Hi Vinoth, I'm glad to receive your letter. Here are some of my thoughts.
At 2023-03-31 10:17:52, "Vinoth Chandar" <[email protected]> wrote:
>I think we can focus more on validating the hash index + bloom filter vs
>consistent hash index more first. Have you looked at RFC-08, which is a
>kind of hash index as well, except it stores the key => file group mapping
>externally.
The idea of RFC-08 Index (rowKey ->pationPath, fileID) is very similar
to HBase index, but its index is implemented internally in Hudi, so there is no
need to worry about consistency issues. Index can be written to HFiles
quickly, but when reading, it is necessary to read from multiple HFiles, so the
performance of reading an index can be a problem. Therefore, RFC proposer
naturally thought of using hash buckets to partially solve this problems.
HBase's solution to multiple HFILE files is to add a maximum and minimum index
and a Bloom filter index. In Hudi, you can directly create a maximum and
minimum index and a Bloom filter index for FileGroups, eliminating the need to
store the index in HFILE; Another solution is to do a compaction on HFILE
files, but it also adds a burden to hudi.We need to consider the performance of
reading HFile well when using RFC-08.
Therefore, I believe that hash partition + bloom filter is still the simplest
and most effective solution for predictable data growth in a small range.
At 2023-03-31 10:17:52, "Vinoth Chandar" <[email protected]> wrote:
>I think we can focus more on validating the hash index + bloom filter vs
>consistent hash index more first. Have you looked at RFC-08, which is a
>kind of hash index as well, except it stores the key => file group mapping
>externally.
>
>On Fri, Mar 24, 2023 at 2:14 AM 吕虎 <[email protected]> wrote:
>
>> Hi Vinoth, I am very happy to receive your reply. Here are some of my
>> thoughts。
>>
>> At 2023-03-21 23:32:44, "Vinoth Chandar" <[email protected]> wrote:
>> >>but when it is used for data expansion, it still involves the need to
>> >redistribute the data records of some data files, thus affecting the
>> >performance.
>> >but expansion of the consistent hash index is an optional operation right?
>>
>> >Sorry, not still fully understanding the differences here,
>> I'm sorry I didn't make myself clearly. The expansion I mentioned last
>> time refers to data records increase in hudi table.

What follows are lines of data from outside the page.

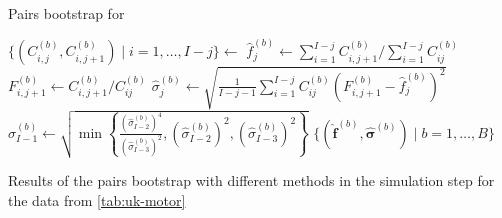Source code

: \documentclass[a4paper]{book}
\begin{document}
\begin{algorithm}[!htb]
  \caption{Pairs bootstrap for }
  \label{alg:pairs-mack}
  \begin{algorithmic}
        \vspace{5pt}
        \State $\{ (C^{(b)}_{i, j}, C^{(b)}_{i, j + 1}) \mid i = 1, \dots, I - j \} \gets$ 
        \vspace{5pt}
        \State $\widehat{f}^{(b)}_j \gets \sum_{i = 1}^{I - j} C^{(b)}_{i, j + 1} / \sum_{i = 1}^{I - j} C^{(b)}_{ij}$
        \vspace{5pt}
          \State $F^{(b)}_{i, j + 1} \gets C^{(b)}_{i, j + 1} / C^{(b)}_{ij}$
          \vspace{5pt}
        \EndFor
          \State $\widehat{\sigma}^{(b)}_j \gets \sqrt{\frac{1}{I - j - 1}\sum_{i = 1}^{I-j} C^{(b)}_{ij}\left( F^{(b)}_{i, j + 1} - \widehat{f}^{(b)}_j \right)^2}$
        \Else
          \State $\widehat{\sigma}^{(b)}_{I - 1} \gets \sqrt{\min{ \left \{ \frac{(\widehat{\sigma}^{(b)}_{I - 2})^4}{(\widehat{\sigma}^{(b)}_{I - 3})^2}, (\widehat{\sigma}^{(b)}_{I - 2})^2, (\widehat{\sigma}^{(b)}_{I - 3})^2 \right \} }}$
        \EndIf
      \EndFor
    \EndFor
    \State \Return $\{ (\widehat{\bm{f}}^{(b)}, \widehat{\bm{\sigma}}^{(b)}) \mid b = 1, \dots, B \}$
  \end{algorithmic}
\end{algorithm}

\begin{table}[!htb]
  \begin{subtable}{0.5\linewidth}
    
  \end{subtable}
  \hfill
  \begin{subtable}{0.5\linewidth}
    
  \end{subtable}
  \caption{Results of the pairs bootstrap with different methods in the simulation step for the data from \cref{tab:uk-motor}}
  \label{tab:mack-pairs}
\end{table}
\end{document}
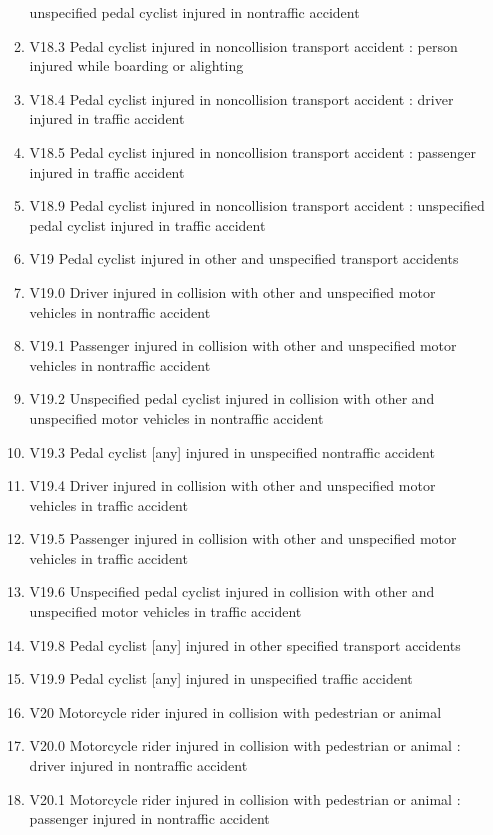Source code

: \documentclass[
]{scrartcl}
\begin{document}
\begin{itemize}
\begin{enumerate}
    unspecified pedal cyclist injured in nontraffic accident
  \item
    V18.3 Pedal cyclist injured in noncollision transport accident :
    person injured while boarding or alighting
  \item
    V18.4 Pedal cyclist injured in noncollision transport accident :
    driver injured in traffic accident
  \item
    V18.5 Pedal cyclist injured in noncollision transport accident :
    passenger injured in traffic accident
  \item
    V18.9 Pedal cyclist injured in noncollision transport accident :
    unspecified pedal cyclist injured in traffic accident
  \item
    V19 Pedal cyclist injured in other and unspecified transport
    accidents
  \item
    V19.0 Driver injured in collision with other and unspecified motor
    vehicles in nontraffic accident
  \item
    V19.1 Passenger injured in collision with other and unspecified
    motor vehicles in nontraffic accident
  \item
    V19.2 Unspecified pedal cyclist injured in collision with other and
    unspecified motor vehicles in nontraffic accident
  \item
    V19.3 Pedal cyclist {[}any{]} injured in unspecified nontraffic
    accident
  \item
    V19.4 Driver injured in collision with other and unspecified motor
    vehicles in traffic accident
  \item
    V19.5 Passenger injured in collision with other and unspecified
    motor vehicles in traffic accident
  \item
    V19.6 Unspecified pedal cyclist injured in collision with other and
    unspecified motor vehicles in traffic accident
  \item
    V19.8 Pedal cyclist {[}any{]} injured in other specified transport
    accidents
  \item
    V19.9 Pedal cyclist {[}any{]} injured in unspecified traffic
    accident
  \item
    V20 Motorcycle rider injured in collision with pedestrian or animal
  \item
    V20.0 Motorcycle rider injured in collision with pedestrian or
    animal : driver injured in nontraffic accident
  \item
    V20.1 Motorcycle rider injured in collision with pedestrian or
    animal : passenger injured in nontraffic accident

\end{enumerate}
\end{itemize}
\end{document}
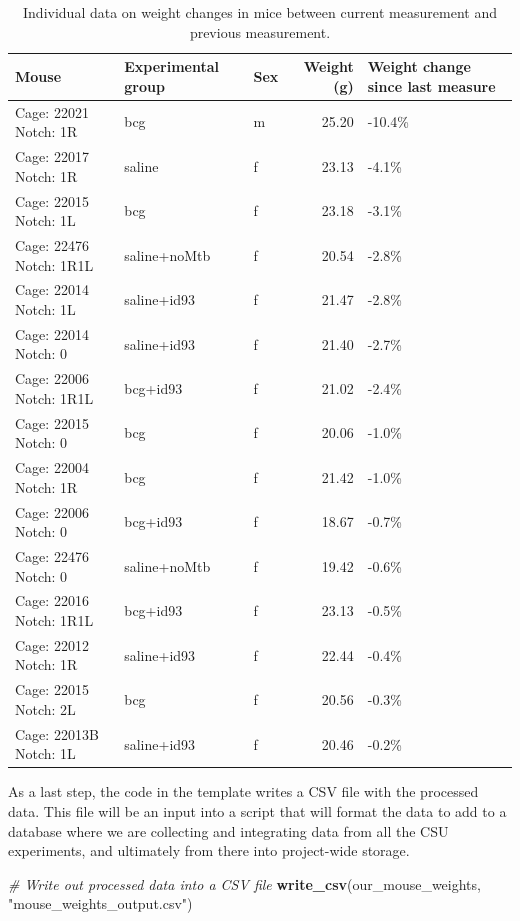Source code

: \documentclass[
]{book}
\newenvironment{Shaded}{\begin{snugshade}}{\end{snugshade}}
\newcommand{\CommentTok}[1]{\textcolor[rgb]{0.56,0.35,0.01}{\textit{#1}}}
\newcommand{\FunctionTok}[1]{\textcolor[rgb]{0.13,0.29,0.53}{\textbf{#1}}}
\newcommand{\NormalTok}[1]{#1}
\newcommand{\StringTok}[1]{\textcolor[rgb]{0.31,0.60,0.02}{#1}}
\begin{document}
\begin{table}

\caption{\label{tab:unnamed-chunk-18}Individual data on weight changes in mice between current measurement and previous measurement.}
\centering
\begin{tabular}[t]{l|l|l|r|l}
\hline
Mouse & Experimental group & Sex & Weight (g) & Weight change since last measure\\
\hline
Cage: 22021 Notch: 1R & bcg & m & 25.20 & -10.4\%\\
\hline
Cage: 22017 Notch: 1R & saline & f & 23.13 & -4.1\%\\
\hline
Cage: 22015 Notch: 1L & bcg & f & 23.18 & -3.1\%\\
\hline
Cage: 22476 Notch: 1R1L & saline+noMtb & f & 20.54 & -2.8\%\\
\hline
Cage: 22014 Notch: 1L & saline+id93 & f & 21.47 & -2.8\%\\
\hline
Cage: 22014 Notch: 0 & saline+id93 & f & 21.40 & -2.7\%\\
\hline
Cage: 22006 Notch: 1R1L & bcg+id93 & f & 21.02 & -2.4\%\\
\hline
Cage: 22015 Notch: 0 & bcg & f & 20.06 & -1.0\%\\
\hline
Cage: 22004 Notch: 1R & bcg & f & 21.42 & -1.0\%\\
\hline
Cage: 22006 Notch: 0 & bcg+id93 & f & 18.67 & -0.7\%\\
\hline
Cage: 22476 Notch: 0 & saline+noMtb & f & 19.42 & -0.6\%\\
\hline
Cage: 22016 Notch: 1R1L & bcg+id93 & f & 23.13 & -0.5\%\\
\hline
Cage: 22012 Notch: 1R & saline+id93 & f & 22.44 & -0.4\%\\
\hline
Cage: 22015 Notch: 2L & bcg & f & 20.56 & -0.3\%\\
\hline
Cage: 22013B Notch: 1L & saline+id93 & f & 20.46 & -0.2\%\\
\hline
\end{tabular}
\end{table}

As a last step, the code in the template writes a CSV file with the processed
data. This file will be an input into a script that will format the data to
add to a database where we are collecting and integrating data from all the CSU
experiments, and ultimately from there into project-wide storage.

\begin{Shaded}
\begin{Highlighting}[]
\CommentTok{\# Write out processed data into a CSV file}
\FunctionTok{write\_csv}\NormalTok{(our\_mouse\_weights, }\StringTok{"mouse\_weights\_output.csv"}\NormalTok{)}
\end{Highlighting}
\end{Shaded}
\end{document}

>> The difference between consistent hash index and hash partition with Bloom
>> filters index is how to deal with data increase:
>> For consistent hash index, the way of splitting the file is used.
>> Splitting files affects performance, but can permanently work effectively.
>> So consistent hash index is suitable for scenarios where data increase
>> cannot be estimated or data will increase large.
>> For hash partitions with Bloom filters index, the way of creating new
>> files is used. Adding new files does not affect performance, but if there
>> are too many files, the probability of false positives in the Bloom filters
>> will increase. So hash partitions with Bloom filters index is suitable for
>> scenario where data increase can be estimated over a relatively small range.
>>
>>
>> >>Because the hash partition field values under the parquet file in a
>> >columnar storage format are all equal, the added column field hardly
>> >occupies storage space after compression.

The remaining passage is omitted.